Provided data:
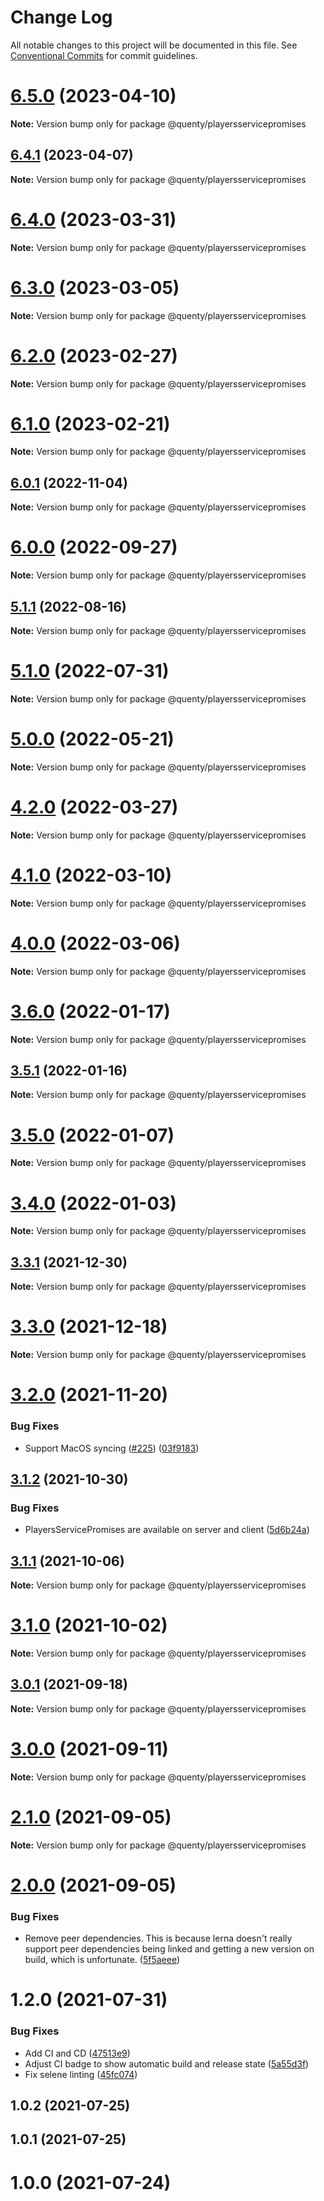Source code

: # Change Log

All notable changes to this project will be documented in this file.
See [Conventional Commits](https://conventionalcommits.org) for commit guidelines.

# [6.5.0](https://github.com/Quenty/NevermoreEngine/compare/@quenty/playersservicepromises@6.4.1...@quenty/playersservicepromises@6.5.0) (2023-04-10)

**Note:** Version bump only for package @quenty/playersservicepromises





## [6.4.1](https://github.com/Quenty/NevermoreEngine/compare/@quenty/playersservicepromises@6.4.0...@quenty/playersservicepromises@6.4.1) (2023-04-07)

**Note:** Version bump only for package @quenty/playersservicepromises





# [6.4.0](https://github.com/Quenty/NevermoreEngine/compare/@quenty/playersservicepromises@6.3.0...@quenty/playersservicepromises@6.4.0) (2023-03-31)

**Note:** Version bump only for package @quenty/playersservicepromises





# [6.3.0](https://github.com/Quenty/NevermoreEngine/compare/@quenty/playersservicepromises@6.2.0...@quenty/playersservicepromises@6.3.0) (2023-03-05)

**Note:** Version bump only for package @quenty/playersservicepromises





# [6.2.0](https://github.com/Quenty/NevermoreEngine/compare/@quenty/playersservicepromises@6.1.0...@quenty/playersservicepromises@6.2.0) (2023-02-27)

**Note:** Version bump only for package @quenty/playersservicepromises





# [6.1.0](https://github.com/Quenty/NevermoreEngine/compare/@quenty/playersservicepromises@6.0.1...@quenty/playersservicepromises@6.1.0) (2023-02-21)

**Note:** Version bump only for package @quenty/playersservicepromises





## [6.0.1](https://github.com/Quenty/NevermoreEngine/compare/@quenty/playersservicepromises@6.0.0...@quenty/playersservicepromises@6.0.1) (2022-11-04)

**Note:** Version bump only for package @quenty/playersservicepromises





# [6.0.0](https://github.com/Quenty/NevermoreEngine/compare/@quenty/playersservicepromises@5.1.1...@quenty/playersservicepromises@6.0.0) (2022-09-27)

**Note:** Version bump only for package @quenty/playersservicepromises





## [5.1.1](https://github.com/Quenty/NevermoreEngine/compare/@quenty/playersservicepromises@5.1.0...@quenty/playersservicepromises@5.1.1) (2022-08-16)

**Note:** Version bump only for package @quenty/playersservicepromises





# [5.1.0](https://github.com/Quenty/NevermoreEngine/compare/@quenty/playersservicepromises@5.0.0...@quenty/playersservicepromises@5.1.0) (2022-07-31)

**Note:** Version bump only for package @quenty/playersservicepromises





# [5.0.0](https://github.com/Quenty/NevermoreEngine/compare/@quenty/playersservicepromises@4.2.0...@quenty/playersservicepromises@5.0.0) (2022-05-21)

**Note:** Version bump only for package @quenty/playersservicepromises





# [4.2.0](https://github.com/Quenty/NevermoreEngine/compare/@quenty/playersservicepromises@4.1.0...@quenty/playersservicepromises@4.2.0) (2022-03-27)

**Note:** Version bump only for package @quenty/playersservicepromises





# [4.1.0](https://github.com/Quenty/NevermoreEngine/compare/@quenty/playersservicepromises@4.0.0...@quenty/playersservicepromises@4.1.0) (2022-03-10)

**Note:** Version bump only for package @quenty/playersservicepromises





# [4.0.0](https://github.com/Quenty/NevermoreEngine/compare/@quenty/playersservicepromises@3.6.0...@quenty/playersservicepromises@4.0.0) (2022-03-06)

**Note:** Version bump only for package @quenty/playersservicepromises





# [3.6.0](https://github.com/Quenty/NevermoreEngine/compare/@quenty/playersservicepromises@3.5.1...@quenty/playersservicepromises@3.6.0) (2022-01-17)

**Note:** Version bump only for package @quenty/playersservicepromises





## [3.5.1](https://github.com/Quenty/NevermoreEngine/compare/@quenty/playersservicepromises@3.5.0...@quenty/playersservicepromises@3.5.1) (2022-01-16)

**Note:** Version bump only for package @quenty/playersservicepromises





# [3.5.0](https://github.com/Quenty/NevermoreEngine/compare/@quenty/playersservicepromises@3.4.0...@quenty/playersservicepromises@3.5.0) (2022-01-07)

**Note:** Version bump only for package @quenty/playersservicepromises





# [3.4.0](https://github.com/Quenty/NevermoreEngine/compare/@quenty/playersservicepromises@3.3.1...@quenty/playersservicepromises@3.4.0) (2022-01-03)

**Note:** Version bump only for package @quenty/playersservicepromises





## [3.3.1](https://github.com/Quenty/NevermoreEngine/compare/@quenty/playersservicepromises@3.3.0...@quenty/playersservicepromises@3.3.1) (2021-12-30)

**Note:** Version bump only for package @quenty/playersservicepromises





# [3.3.0](https://github.com/Quenty/NevermoreEngine/compare/@quenty/playersservicepromises@3.2.0...@quenty/playersservicepromises@3.3.0) (2021-12-18)

**Note:** Version bump only for package @quenty/playersservicepromises





# [3.2.0](https://github.com/Quenty/NevermoreEngine/compare/@quenty/playersservicepromises@3.1.2...@quenty/playersservicepromises@3.2.0) (2021-11-20)


### Bug Fixes

* Support MacOS syncing ([#225](https://github.com/Quenty/NevermoreEngine/issues/225)) ([03f9183](https://github.com/Quenty/NevermoreEngine/commit/03f918392c6a5bdd33f8a17c38de371d1e06c67a))





## [3.1.2](https://github.com/Quenty/NevermoreEngine/compare/@quenty/playersservicepromises@3.1.1...@quenty/playersservicepromises@3.1.2) (2021-10-30)


### Bug Fixes

* PlayersServicePromises are available on server and client ([5d6b24a](https://github.com/Quenty/NevermoreEngine/commit/5d6b24a0a74ca4458209059464804680704be6c1))





## [3.1.1](https://github.com/Quenty/NevermoreEngine/compare/@quenty/playersservicepromises@3.1.0...@quenty/playersservicepromises@3.1.1) (2021-10-06)

**Note:** Version bump only for package @quenty/playersservicepromises





# [3.1.0](https://github.com/Quenty/NevermoreEngine/compare/@quenty/playersservicepromises@3.0.1...@quenty/playersservicepromises@3.1.0) (2021-10-02)

**Note:** Version bump only for package @quenty/playersservicepromises





## [3.0.1](https://github.com/Quenty/NevermoreEngine/compare/@quenty/playersservicepromises@3.0.0...@quenty/playersservicepromises@3.0.1) (2021-09-18)

**Note:** Version bump only for package @quenty/playersservicepromises





# [3.0.0](https://github.com/Quenty/NevermoreEngine/compare/@quenty/playersservicepromises@2.1.0...@quenty/playersservicepromises@3.0.0) (2021-09-11)

**Note:** Version bump only for package @quenty/playersservicepromises





# [2.1.0](https://github.com/Quenty/NevermoreEngine/compare/@quenty/playersservicepromises@2.0.0...@quenty/playersservicepromises@2.1.0) (2021-09-05)

**Note:** Version bump only for package @quenty/playersservicepromises





# [2.0.0](https://github.com/Quenty/NevermoreEngine/compare/@quenty/playersservicepromises@1.2.0...@quenty/playersservicepromises@2.0.0) (2021-09-05)


### Bug Fixes

* Remove peer dependencies. This is because lerna doesn't really support peer dependencies being linked and getting a new version on build, which is unfortunate. ([5f5aeee](https://github.com/Quenty/NevermoreEngine/commit/5f5aeeea8de9975435309e53679f0ef7064f9dd0))





# 1.2.0 (2021-07-31)


### Bug Fixes

* Add CI and CD ([47513e9](https://github.com/Quenty/NevermoreEngine/commit/47513e9b568162707534af132396dd8756947dd3))
* Adjust CI badge to show automatic build and release state ([5a55d3f](https://github.com/Quenty/NevermoreEngine/commit/5a55d3f19bf8d66a760d67da9b56ed47fab74656))
* Fix selene linting ([45fc074](https://github.com/Quenty/NevermoreEngine/commit/45fc07489ee59127ac6582689f19a0e87c1e5b5a))



## 1.0.2 (2021-07-25)



## 1.0.1 (2021-07-25)



# 1.0.0 (2021-07-24)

Work task: Would you retype the material exactly, omitting each picture?

Answer box:
Source code

: # Change Log

All notable changes to this project will be documented in this file.
See [Conventional Commits](https://conventionalcommits.org) for commit guidelines.

# [6.5.0](https://github.com/Quenty/NevermoreEngine/compare/@quenty/playersservicepromises@6.4.1...@quenty/playersservicepromises@6.5.0) (2023-04-10)

**Note:** Version bump only for package @quenty/playersservicepromises





## [6.4.1](https://github.com/Quenty/NevermoreEngine/compare/@quenty/playersservicepromises@6.4.0...@quenty/playersservicepromises@6.4.1) (2023-04-07)

**Note:** Version bump only for package @quenty/playersservicepromises





# [6.4.0](https://github.com/Quenty/NevermoreEngine/compare/@quenty/playersservicepromises@6.3.0...@quenty/playersservicepromises@6.4.0) (2023-03-31)

**Note:** Version bump only for package @quenty/playersservicepromises





# [6.3.0](https://github.com/Quenty/NevermoreEngine/compare/@quenty/playersservicepromises@6.2.0...@quenty/playersservicepromises@6.3.0) (2023-03-05)

**Note:** Version bump only for package @quenty/playersservicepromises





# [6.2.0](https://github.com/Quenty/NevermoreEngine/compare/@quenty/playersservicepromises@6.1.0...@quenty/playersservicepromises@6.2.0) (2023-02-27)

**Note:** Version bump only for package @quenty/playersservicepromises





# [6.1.0](https://github.com/Quenty/NevermoreEngine/compare/@quenty/playersservicepromises@6.0.1...@quenty/playersservicepromises@6.1.0) (2023-02-21)

**Note:** Version bump only for package @quenty/playersservicepromises





## [6.0.1](https://github.com/Quenty/NevermoreEngine/compare/@quenty/playersservicepromises@6.0.0...@quenty/playersservicepromises@6.0.1) (2022-11-04)

**Note:** Version bump only for package @quenty/playersservicepromises





# [6.0.0](https://github.com/Quenty/NevermoreEngine/compare/@quenty/playersservicepromises@5.1.1...@quenty/playersservicepromises@6.0.0) (2022-09-27)

**Note:** Version bump only for package @quenty/playersservicepromises





## [5.1.1](https://github.com/Quenty/NevermoreEngine/compare/@quenty/playersservicepromises@5.1.0...@quenty/playersservicepromises@5.1.1) (2022-08-16)

**Note:** Version bump only for package @quenty/playersservicepromises





# [5.1.0](https://github.com/Quenty/NevermoreEngine/compare/@quenty/playersservicepromises@5.0.0...@quenty/playersservicepromises@5.1.0) (2022-07-31)

**Note:** Version bump only for package @quenty/playersservicepromises





# [5.0.0](https://github.com/Quenty/NevermoreEngine/compare/@quenty/playersservicepromises@4.2.0...@quenty/playersservicepromises@5.0.0) (2022-05-21)

**Note:** Version bump only for package @quenty/playersservicepromises





# [4.2.0](https://github.com/Quenty/NevermoreEngine/compare/@quenty/playersservicepromises@4.1.0...@quenty/playersservicepromises@4.2.0) (2022-03-27)

**Note:** Version bump only for package @quenty/playersservicepromises





# [4.1.0](https://github.com/Quenty/NevermoreEngine/compare/@quenty/playersservicepromises@4.0.0...@quenty/playersservicepromises@4.1.0) (2022-03-10)

**Note:** Version bump only for package @quenty/playersservicepromises





# [4.0.0](https://github.com/Quenty/NevermoreEngine/compare/@quenty/playersservicepromises@3.6.0...@quenty/playersservicepromises@4.0.0) (2022-03-06)

**Note:** Version bump only for package @quenty/playersservicepromises





# [3.6.0](https://github.com/Quenty/NevermoreEngine/compare/@quenty/playersservicepromises@3.5.1...@quenty/playersservicepromises@3.6.0) (2022-01-17)

**Note:** Version bump only for package @quenty/playersservicepromises





## [3.5.1](https://github.com/Quenty/NevermoreEngine/compare/@quenty/playersservicepromises@3.5.0...@quenty/playersservicepromises@3.5.1) (2022-01-16)

**Note:** Version bump only for package @quenty/playersservicepromises





# [3.5.0](https://github.com/Quenty/NevermoreEngine/compare/@quenty/playersservicepromises@3.4.0...@quenty/playersservicepromises@3.5.0) (2022-01-07)

**Note:** Version bump only for package @quenty/playersservicepromises





# [3.4.0](https://github.com/Quenty/NevermoreEngine/compare/@quenty/playersservicepromises@3.3.1...@quenty/playersservicepromises@3.4.0) (2022-01-03)

**Note:** Version bump only for package @quenty/playersservicepromises





## [3.3.1](https://github.com/Quenty/NevermoreEngine/compare/@quenty/playersservicepromises@3.3.0...@quenty/playersservicepromises@3.3.1) (2021-12-30)

**Note:** Version bump only for package @quenty/playersservicepromises





# [3.3.0](https://github.com/Quenty/NevermoreEngine/compare/@quenty/playersservicepromises@3.2.0...@quenty/playersservicepromises@3.3.0) (2021-12-18)

**Note:** Version bump only for package @quenty/playersservicepromises





# [3.2.0](https://github.com/Quenty/NevermoreEngine/compare/@quenty/playersservicepromises@3.1.2...@quenty/playersservicepromises@3.2.0) (2021-11-20)


### Bug Fixes

* Support MacOS syncing ([#225](https://github.com/Quenty/NevermoreEngine/issues/225)) ([03f9183](https://github.com/Quenty/NevermoreEngine/commit/03f918392c6a5bdd33f8a17c38de371d1e06c67a))





## [3.1.2](https://github.com/Quenty/NevermoreEngine/compare/@quenty/playersservicepromises@3.1.1...@quenty/playersservicepromises@3.1.2) (2021-10-30)


### Bug Fixes

* PlayersServicePromises are available on server and client ([5d6b24a](https://github.com/Quenty/NevermoreEngine/commit/5d6b24a0a74ca4458209059464804680704be6c1))





## [3.1.1](https://github.com/Quenty/NevermoreEngine/compare/@quenty/playersservicepromises@3.1.0...@quenty/playersservicepromises@3.1.1) (2021-10-06)

**Note:** Version bump only for package @quenty/playersservicepromises





# [3.1.0](https://github.com/Quenty/NevermoreEngine/compare/@quenty/playersservicepromises@3.0.1...@quenty/playersservicepromises@3.1.0) (2021-10-02)

**Note:** Version bump only for package @quenty/playersservicepromises





## [3.0.1](https://github.com/Quenty/NevermoreEngine/compare/@quenty/playersservicepromises@3.0.0...@quenty/playersservicepromises@3.0.1) (2021-09-18)

**Note:** Version bump only for package @quenty/playersservicepromises





# [3.0.0](https://github.com/Quenty/NevermoreEngine/compare/@quenty/playersservicepromises@2.1.0...@quenty/playersservicepromises@3.0.0) (2021-09-11)

**Note:** Version bump only for package @quenty/playersservicepromises





# [2.1.0](https://github.com/Quenty/NevermoreEngine/compare/@quenty/playersservicepromises@2.0.0...@quenty/playersservicepromises@2.1.0) (2021-09-05)

**Note:** Version bump only for package @quenty/playersservicepromises





# [2.0.0](https://github.com/Quenty/NevermoreEngine/compare/@quenty/playersservicepromises@1.2.0...@quenty/playersservicepromises@2.0.0) (2021-09-05)


### Bug Fixes

* Remove peer dependencies. This is because lerna doesn't really support peer dependencies being linked and getting a new version on build, which is unfortunate. ([5f5aeee](https://github.com/Quenty/NevermoreEngine/commit/5f5aeeea8de9975435309e53679f0ef7064f9dd0))





# 1.2.0 (2021-07-31)


### Bug Fixes

* Add CI and CD ([47513e9](https://github.com/Quenty/NevermoreEngine/commit/47513e9b568162707534af132396dd8756947dd3))
* Adjust CI badge to show automatic build and release state ([5a55d3f](https://github.com/Quenty/NevermoreEngine/commit/5a55d3f19bf8d66a760d67da9b56ed47fab74656))
* Fix selene linting ([45fc074](https://github.com/Quenty/NevermoreEngine/commit/45fc07489ee59127ac6582689f19a0e87c1e5b5a))



## 1.0.2 (2021-07-25)



## 1.0.1 (2021-07-25)



# 1.0.0 (2021-07-24)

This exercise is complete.